Hacker News new | ask | show | jobs
by cryptonector 336 days ago
> At the data scale + level of complexity our OLAP queries operate at, we very often run into situations where Postgres's very best plan [with a well-considered schema, with great indexes and statistics, and after tons of tuning and coaxing], still does something literally interminable — not for any semantic reason to do with the query plan, but rather due to how Postgres's architecture executes the query plan[1].

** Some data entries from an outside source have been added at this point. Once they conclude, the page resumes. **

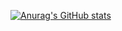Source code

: [![Anurag's GitHub stats](https://github-readme-stats.vercel.app/api?username=meucham11)](https://github.com/anuraghazra/github-readme-stats)
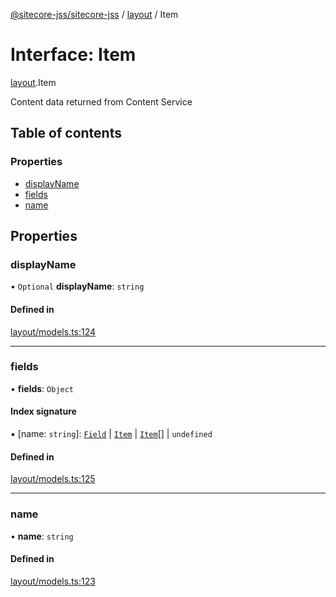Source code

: [@sitecore-jss/sitecore-jss](../README.md) / [layout](../modules/layout.md) / Item

# Interface: Item

[layout](../modules/layout.md).Item

Content data returned from Content Service

## Table of contents

### Properties

- [displayName](layout.Item.md#displayname)
- [fields](layout.Item.md#fields)
- [name](layout.Item.md#name)

## Properties

### displayName

• `Optional` **displayName**: `string`

#### Defined in

[layout/models.ts:124](https://github.com/Sitecore/jss/blob/25c4adcb9/packages/sitecore-jss/src/layout/models.ts#L124)

___

### fields

• **fields**: `Object`

#### Index signature

▪ [name: `string`]: [`Field`](layout.Field.md) \| [`Item`](layout.Item.md) \| [`Item`](layout.Item.md)[] \| `undefined`

#### Defined in

[layout/models.ts:125](https://github.com/Sitecore/jss/blob/25c4adcb9/packages/sitecore-jss/src/layout/models.ts#L125)

___

### name

• **name**: `string`

#### Defined in

[layout/models.ts:123](https://github.com/Sitecore/jss/blob/25c4adcb9/packages/sitecore-jss/src/layout/models.ts#L123)
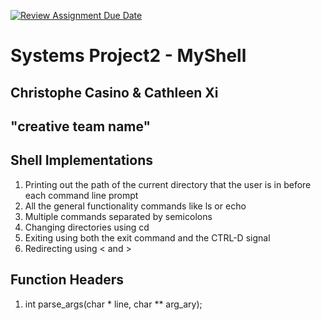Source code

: [![Review Assignment Due Date](https://classroom.github.com/assets/deadline-readme-button-22041afd0340ce965d47ae6ef1cefeee28c7c493a6346c4f15d667ab976d596c.svg)](https://classroom.github.com/a/Tfg6waJb)
# Systems Project2 - MyShell

## Christophe Casino & Cathleen Xi

## "creative team name"

## Shell Implementations
1. Printing out the path of the current directory that the user is in before each command line prompt
2. All the general functionality commands like ls or echo
3. Multiple commands separated by semicolons
4. Changing directories using cd
5. Exiting using both the exit command and the CTRL-D signal
6. Redirecting using < and >

## Function Headers
1. int parse_args(char * line, char ** arg_ary);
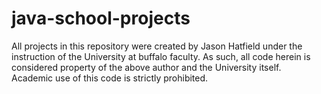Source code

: java-school-projects
====================
All projects in this repository were created by Jason Hatfield under the 
instruction of the University at buffalo faculty.  As such, all code herein
is considered property of the above author and the University itself.  
Academic use of this code is strictly prohibited.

Well, ok, this is a problem, and I have run into it myself. That's not a reason for not wanting a QL. It's a reason for wanting a way to improve the query planning. Query hints in the QL are a bad idea for several reasons. What I would like instead is out-of-band query hints that I can provide along with my query (though obviously only when using APIs rather than `psql`; for `psql` one would have to provide the hints via some \hints commnad) where I would address each table source using names/aliases for the table source / join, and names for subqueries, and so really something like a path through the query and subqueries like `.<sub_query_alias0>.<sub_query_alias1>.<..>.<sub_query_aliasN>.<table_source_alias>` and where the hint would indicate things like what sub-query plan type to use and what index to use.

1 comments

I mean, in my case, I don't think what I want could be implemented via query hints. The types of things I would want to communicate to the server, are pragmas entirely divorced from the semantics of SQL: pragmas that only make sense if you can force the query's plan to take a specific shape to begin with, because you're trying to tune specific knobs on specific plan nodes, so if those plan nodes aren't part of the final query, then your tuning is meaningless.

And if you're pinning the query plan to a specific shape, then there's really no point in sending SQL + hints; you may as well just expose a lower-level "query-execution-engine abstract-machine bytecode" that the user can submit, to be translated in a very low-level — but contractual! — way into a query plan. Or, one step further, into the thing a query plan does, skipping the plan-node-graph abstraction entirely in favor of arbitrarily calling the same primitives the plan nodes call [in a sandboxed way, because such bytecode should be low-level enough that it can encode invalid operation sequences that will crash the PG connection backend — and this is fine, the user signed up for that; they just want to be assured that such a crash won't affect data integrity outside the current transaction.]

Such a bytecode wouldn't have to be used as the literal compiled internal representation of SQL within the server, mind you. (It'd be ideal if it was, but it doesn't need to be.) Just like e.g. the published and versioned JVM bytecode spec isn't 1:1 with the bytecode ISA the JVM actually uses as its in-memory representation for interpretation — there's module-load-time translation/compilation from the stable public format, to the current internal format.

But your mental model of your query is still in a language, even if it's only natural language. Why wouldn't you write a QL and compiler for it that outputs a query plan AST/bytecode/whatever to your liking? The PG SQL compiler and query planner just isn't to your liking, but you really want to be writing queries by hand? I guess what you're saying is you want something like LinkQ that lets you build complex plans/ASTs w/o the complexity of NoSQL hand-coded queries.